Run a specific test file:

$ bundle exec ruby -Ilib:test test/web_author/page_test.rb

Code Style and Linting

This project follows Ruby style guidelines enforced by RuboCop. Run the linter with:

$ bundle exec rubocop

Auto-fix issues when possible:

$ bundle exec rubocop -A

Running All Checks

The default Rake task runs both tests and RuboCop:

$ bundle exec rake

Working with Sorbet

WebAuthor uses Sorbet for static type checking. When adding new code:

  1. Add comment on top of the file: # typed: strict
  2. Add type signatures to methods using sig blocks
  3. Run bin/type-check to verify type safety

Example of typed code:

extend T::Sig

sig { params(url: String).void }
def initialize(url:)
  @url = T.let(url, String)
  @content = T.let(nil, T.nilable(String))
end

sig { returns(T.nilable(String)) }
def author
  # method implementation
end

Adding a new strategy

You should create a new class that inherits from WebAuthor::Strategy and implement the author method. You will notice that you will get the document from the initializer as every strategy receives it.
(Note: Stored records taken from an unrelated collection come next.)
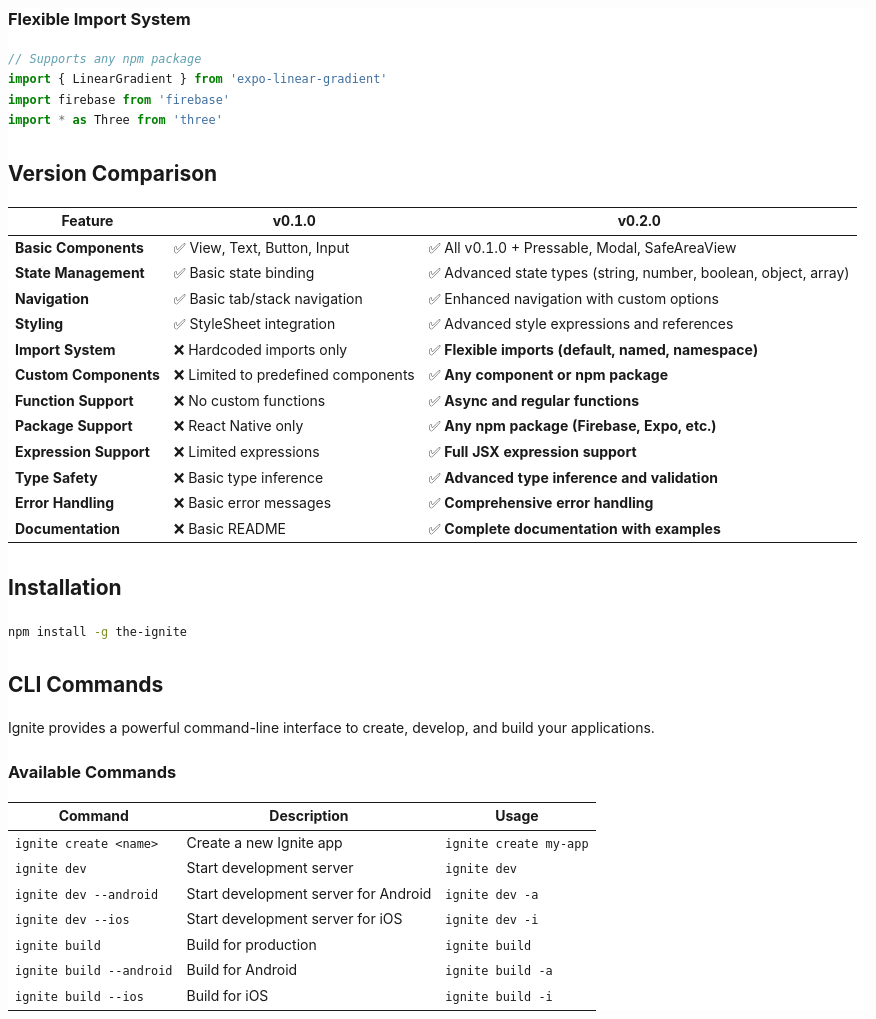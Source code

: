 ### **Flexible Import System**
```typescript
// Supports any npm package
import { LinearGradient } from 'expo-linear-gradient'
import firebase from 'firebase'
import * as Three from 'three'
```

## Version Comparison

| Feature | v0.1.0 | v0.2.0 |
|---------|--------|--------|
| **Basic Components** | ✅ View, Text, Button, Input | ✅ All v0.1.0 + Pressable, Modal, SafeAreaView |
| **State Management** | ✅ Basic state binding | ✅ Advanced state types (string, number, boolean, object, array) |
| **Navigation** | ✅ Basic tab/stack navigation | ✅ Enhanced navigation with custom options |
| **Styling** | ✅ StyleSheet integration | ✅ Advanced style expressions and references |
| **Import System** | ❌ Hardcoded imports only | ✅ **Flexible imports (default, named, namespace)** |
| **Custom Components** | ❌ Limited to predefined components | ✅ **Any component or npm package** |
| **Function Support** | ❌ No custom functions | ✅ **Async and regular functions** |
| **Package Support** | ❌ React Native only | ✅ **Any npm package (Firebase, Expo, etc.)** |
| **Expression Support** | ❌ Limited expressions | ✅ **Full JSX expression support** |
| **Type Safety** | ❌ Basic type inference | ✅ **Advanced type inference and validation** |
| **Error Handling** | ❌ Basic error messages | ✅ **Comprehensive error handling** |
| **Documentation** | ❌ Basic README | ✅ **Complete documentation with examples** |

## Installation

```bash
npm install -g the-ignite
```

## CLI Commands

Ignite provides a powerful command-line interface to create, develop, and build your applications.

### Available Commands

| Command | Description | Usage |
|---------|-------------|-------|
| `ignite create <name>` | Create a new Ignite app | `ignite create my-app` |
| `ignite dev` | Start development server | `ignite dev` |
| `ignite dev --android` | Start development server for Android | `ignite dev -a` |
| `ignite dev --ios` | Start development server for iOS | `ignite dev -i` |
| `ignite build` | Build for production | `ignite build` |
| `ignite build --android` | Build for Android | `ignite build -a` |
| `ignite build --ios` | Build for iOS | `ignite build -i` |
This is a Nokogiri::XML::Document object.

Contributing

  1. Fork it
  2. Create your feature branch (git checkout -b my-new-feature)
  3. Commit your changes (git commit -am 'Add some feature')
  4. Push to the branch (git push origin my-new-feature)
  5. Create a new Pull Request

Bug reports and pull requests are welcome on GitHub at https://github.com/lucianghinda/web_author.

License

The gem is available as open source under the terms of the MIT License.